For me, it sent me into a depression. It wasn't an immobilizing depression. I still got up, showered, went to work, socialized and otherwise participated in life. But I was only half there. Feelings of deep happiness or joy were rare. I didn't care for much. I felt a lot of sadness and there has been a lot of crying and self-loathing and don't even get me started on self-esteem. Some days I don't even know what that is.
I was starting to come out of it though. I could see happiness on the horizon.
Then I was betrayed about a month ago by a longtime friend I had started dating. The incident brought up everything that happened with my ex and made me feel like it had all gone down just a few weeks ago. It took me to a new level of misery I didn't know was possible and then I just seriously got sick of myself (I was the one who needed a punch in the face at this point.) I realized what was missing. The final step. I needed to forgive my ex to truly move forward and be happy.

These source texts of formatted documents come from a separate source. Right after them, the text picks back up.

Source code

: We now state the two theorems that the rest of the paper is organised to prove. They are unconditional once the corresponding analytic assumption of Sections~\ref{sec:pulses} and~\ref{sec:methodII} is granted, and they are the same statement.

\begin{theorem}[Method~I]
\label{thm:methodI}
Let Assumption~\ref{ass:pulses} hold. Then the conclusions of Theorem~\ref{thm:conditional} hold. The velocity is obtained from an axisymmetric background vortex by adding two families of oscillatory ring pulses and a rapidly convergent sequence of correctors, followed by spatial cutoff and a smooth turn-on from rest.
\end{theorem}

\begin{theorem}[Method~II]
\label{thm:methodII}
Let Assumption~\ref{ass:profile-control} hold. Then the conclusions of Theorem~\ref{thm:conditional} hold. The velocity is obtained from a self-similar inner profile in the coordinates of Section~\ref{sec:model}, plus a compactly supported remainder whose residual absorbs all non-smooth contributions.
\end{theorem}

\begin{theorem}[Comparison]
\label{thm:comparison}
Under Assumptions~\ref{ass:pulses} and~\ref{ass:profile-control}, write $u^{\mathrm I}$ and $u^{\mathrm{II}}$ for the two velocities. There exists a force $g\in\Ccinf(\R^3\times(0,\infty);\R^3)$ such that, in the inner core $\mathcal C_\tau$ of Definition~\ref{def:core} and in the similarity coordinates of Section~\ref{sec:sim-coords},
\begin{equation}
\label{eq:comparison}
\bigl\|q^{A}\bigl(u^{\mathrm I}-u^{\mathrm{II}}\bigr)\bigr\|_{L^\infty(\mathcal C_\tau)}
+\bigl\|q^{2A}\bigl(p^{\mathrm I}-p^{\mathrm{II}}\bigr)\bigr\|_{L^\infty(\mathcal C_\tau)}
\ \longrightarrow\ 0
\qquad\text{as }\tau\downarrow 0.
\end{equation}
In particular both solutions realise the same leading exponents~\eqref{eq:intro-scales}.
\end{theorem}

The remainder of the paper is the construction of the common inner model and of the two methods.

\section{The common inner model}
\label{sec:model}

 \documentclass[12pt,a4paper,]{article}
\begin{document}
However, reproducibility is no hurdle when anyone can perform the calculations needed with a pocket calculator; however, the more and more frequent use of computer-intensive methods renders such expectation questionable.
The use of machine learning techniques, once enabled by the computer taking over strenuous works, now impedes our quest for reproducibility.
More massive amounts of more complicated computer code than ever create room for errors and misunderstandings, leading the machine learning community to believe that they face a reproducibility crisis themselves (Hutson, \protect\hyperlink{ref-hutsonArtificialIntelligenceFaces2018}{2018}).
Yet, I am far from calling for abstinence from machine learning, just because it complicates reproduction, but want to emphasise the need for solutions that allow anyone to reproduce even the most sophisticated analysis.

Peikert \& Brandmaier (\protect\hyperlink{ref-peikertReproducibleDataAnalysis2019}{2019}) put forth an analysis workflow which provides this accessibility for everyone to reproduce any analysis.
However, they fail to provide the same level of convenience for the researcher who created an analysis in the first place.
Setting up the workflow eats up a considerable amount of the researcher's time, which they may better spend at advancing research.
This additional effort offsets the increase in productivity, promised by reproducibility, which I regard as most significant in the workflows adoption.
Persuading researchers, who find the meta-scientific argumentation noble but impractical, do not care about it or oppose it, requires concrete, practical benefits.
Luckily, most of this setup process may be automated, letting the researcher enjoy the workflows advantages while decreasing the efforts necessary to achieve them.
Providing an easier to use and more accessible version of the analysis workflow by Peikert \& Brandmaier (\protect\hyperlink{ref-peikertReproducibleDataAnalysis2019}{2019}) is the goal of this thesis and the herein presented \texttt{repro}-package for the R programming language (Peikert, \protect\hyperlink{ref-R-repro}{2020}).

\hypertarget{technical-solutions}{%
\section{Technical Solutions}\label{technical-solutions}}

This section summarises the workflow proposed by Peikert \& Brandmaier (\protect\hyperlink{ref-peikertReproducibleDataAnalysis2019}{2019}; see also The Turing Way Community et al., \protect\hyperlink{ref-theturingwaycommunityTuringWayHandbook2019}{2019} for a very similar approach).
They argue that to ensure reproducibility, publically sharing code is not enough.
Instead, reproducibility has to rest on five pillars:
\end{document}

And yesterday, I made a decision to do just that. I decided to forgive him and myself for everything. I'm going to let it go entirely. No more examining. No more what ifs. No more bad-mouthing him. I'm just going to release it all. My energy will now be spent on being happy instead of stewing in the ugliness of it all. Listen, I'm not a monk. I'm not of the "turn the other cheek" philosophy. There are some people who need a roundhouse kick to the face (Just kidding. I'm too short to roundhouse kick anyone.) I want to punch an S.O.B as much as the next person. And I believe that anger is absolutely necessary and proper when someone has done you wrong. I've blogged about this. Anger makes you want to punch someone instead of accidentally ending up back in bed with them. Anger can propel you forward when every fiber of your being is telling you not to move a damn inch. Anger can give you a backbone.
Forgiveness is just as powerful. It takes away control from the other person and puts it back with you. It says I'm not a victim. It says I give myself permission to stop being angry or hurt or depressed about this. Most of all, it lets you deposit all these negative feelings into the void and make room for better things. Forgiveness says I give you permission to be happy.